Turkey’s Russia arms deal ratchets up tensions with US
As US President Donald Trump’s capricious “America first” diplomacy further destabilises the Middle East, countries in the region are re-evaluating their relations with Washington. Many Middle Eastern countries are also reassessing their dealings with Russia, none more so than Turkey, formerly a valued ally of the US within NATO.
Emblematic of the growing rift between Washington and Ankara is a loan agreement signed six months ago. Turkey agreed to buy four batteries of Russia’s S-400 advanced anti-aircraft missile system, with initial delivery of the systems planned for the first quarter of 2020.
Ankara chose the S-400, built by the Almaz Central Marine Design Bureau, rather than the US-made MIM-104 Patriot defence system, manufactured by Raytheon. This was primarily because Washington and Raytheon balked at the Turkish government’s insistence the contract include technology transfer, with some components to be manufactured in Turkey. Russia has not seemed opposed to these requirements.
This was not an insignificant choice. The S-400 Triumf entered Russian military service in 2007. It is a mobile surface-to-air missile system capable of engaging aircraft, unmanned aerial vehicles (drones) and cruise missiles. It also has terminal ballistic missile defence capability. The S-400’s capabilities are comparable to the US Patriot system.
Both Washington and NATO expressed concern at Ankara’s decision. While the United States seemed primarily concerned about the potential loss of a lucrative arms export contract to rival Russian firms, NATO had different worries. It was concerned about the S-400 operating with its other air defence systems. Ominously, for the hawks in Washington, Iran has expressed interest in buying Russian anti-aircraft missile systems.
Upping the ante, the United States has threatened Turkey with sanctions. The rationale is that the S-400 contract requires the Turkish military to deal with Rosoboronexport arms export agency, which is on the US government’s blacklist of sanctioned Russian enterprises.
The pressure on Turkey has increased dramatically. The value of the Turkish lira plunged to record lows, dropping to less than 4.37 against the dollar. The US House of Representatives released details of a $717 billion annual defence policy bill that put at risk a sale of fifth-generation F-35 jet fighters to Turkey. Turkey contracted to buy 100 of the fighters, at nearly $130 million apiece.
The congressional proposal infuriated the Turkish government, leading Turkish Foreign Minister Mevlut Cavusoglu to say: “It’s not right for them to speak with us in a threatening way. If they take such a step at a moment when we are trying to mend our bilateral ties, they will sure get a response from Turkey.”
Washington has become increasingly tone deaf to its allies’ concerns since Trump became president. If Washington continues to view the Middle East and Turkey through its unilateralist “America first” lens, Ankara still has a card to play.

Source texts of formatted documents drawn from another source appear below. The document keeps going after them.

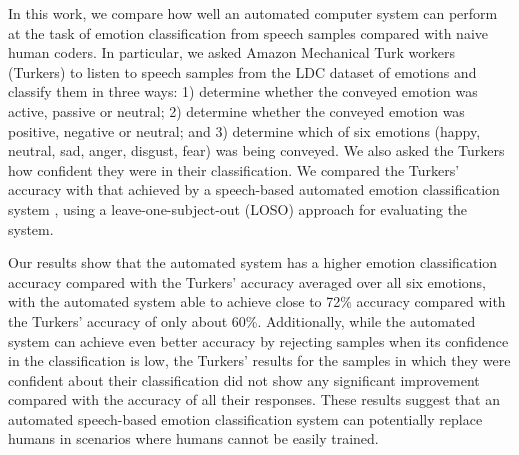 \documentclass{article}
\begin{document}
In this work, we compare how well an automated computer system can perform at the task of emotion classification from speech samples compared with naive human coders.  In particular, we asked Amazon Mechanical Turk workers (Turkers) to listen to speech samples from the LDC dataset of emotions \cite{LDC} and classify them in three ways: 1) determine whether the conveyed emotion was active, passive or neutral; 2) determine whether the conveyed emotion was positive, negative or neutral; and 3) determine which of six emotions (happy, neutral, sad, anger, disgust, fear) was being conveyed.  We also asked the Turkers how confident they were in their classification.  We compared the Turkers' accuracy with that achieved by a speech-based automated emotion classification system \cite{yang2012speech}, using a leave-one-subject-out (LOSO) approach for evaluating the system. \par
Our results show that the automated system has a higher emotion classification accuracy compared with the Turkers' accuracy averaged over all six emotions, with the automated system able to achieve close to 72\% accuracy compared with the Turkers' accuracy of only about 60\%.  Additionally, while the automated system can achieve even better accuracy by rejecting samples when its confidence in the classification is low, the Turkers' results for the samples in which they were confident about their classification did not show any significant improvement compared with the accuracy of all their responses. These results suggest that an automated speech-based emotion classification system can potentially replace humans in scenarios where humans cannot be easily trained.
\end{document}
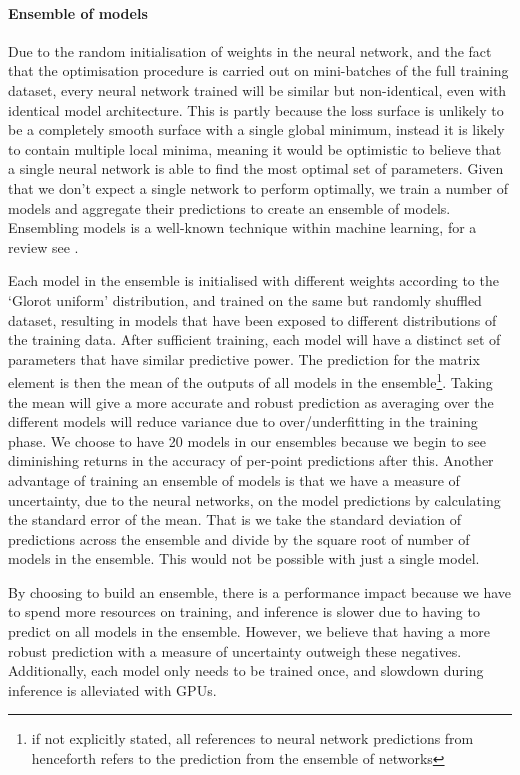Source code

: \documentclass[main.tex]{subfiles}
\begin{document}
\paragraph*{Ensemble of models}
Due to the random initialisation of weights in the neural network, and the fact that the optimisation procedure is carried out on mini-batches of the full training dataset, every neural network trained will be similar but non-identical, even with identical model architecture.
This is partly because the loss surface is unlikely to be a completely smooth surface with a single global minimum, instead it is likely to contain multiple local minima, meaning it would be optimistic to believe that a single neural network is able to find the most optimal set of parameters.
Given that we don't expect a single network to perform optimally, we train a number of models and aggregate their predictions to create an ensemble of models.
Ensembling models is a well-known technique within machine learning, for a review see \cite{ZHOU2002239}.

Each model in the ensemble is initialised with different weights according to the `Glorot uniform' distribution, and trained on the same but randomly shuffled dataset, resulting in models that have been exposed to different distributions of the training data.
After sufficient training, each model will have a distinct set of parameters that have similar predictive power.
The prediction for the matrix element is then the mean of the outputs of all models in the ensemble\footnote{if not explicitly stated, all references to neural network predictions from henceforth refers to the prediction from the ensemble of networks}.
Taking the mean will give a more accurate and robust prediction as averaging over the different models will reduce variance due to over/underfitting in the training phase.
We choose to have 20 models in our ensembles because we begin to see diminishing returns in the accuracy of per-point predictions after this.
Another advantage of training an ensemble of models is that we have a measure of uncertainty, due to the neural networks, on the model predictions by calculating the standard error of the mean.
That is we take the standard deviation of predictions across the ensemble and divide by the square root of number of models in the ensemble. This would not be possible with just a single model.

By choosing to build an ensemble, there is a performance impact because we have to spend more resources on training, and inference is slower due to having to predict on all models in the ensemble.
However, we believe that having a more robust prediction with a measure of uncertainty outweigh these negatives.
Additionally, each model only needs to be trained once, and slowdown during inference is alleviated with GPUs. 
\end{document}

The Incirlik airbase in southern Turkey hosts the US Air Force’s 39th Air Base Wing, which helps protect US and NATO regional interests. Turkey and the United States have been at odds over Syrian policy, while Russia cast itself in the role of stalwart defender of President Bashar Assad’s regime. Such support includes basing S-400 batteries to protect Russian forces in Syria.
In a worst-case scenario, the American military could find itself up against a nationalist Turkey, increasingly withdrawn from NATO. Integrated Turkish, Russian, Syrian and eventually Iranian S-400 anti-aircraft defence systems could engage US planes. Such a scenario would have seemed extraordinary at the beginning of the year. It seems less so now.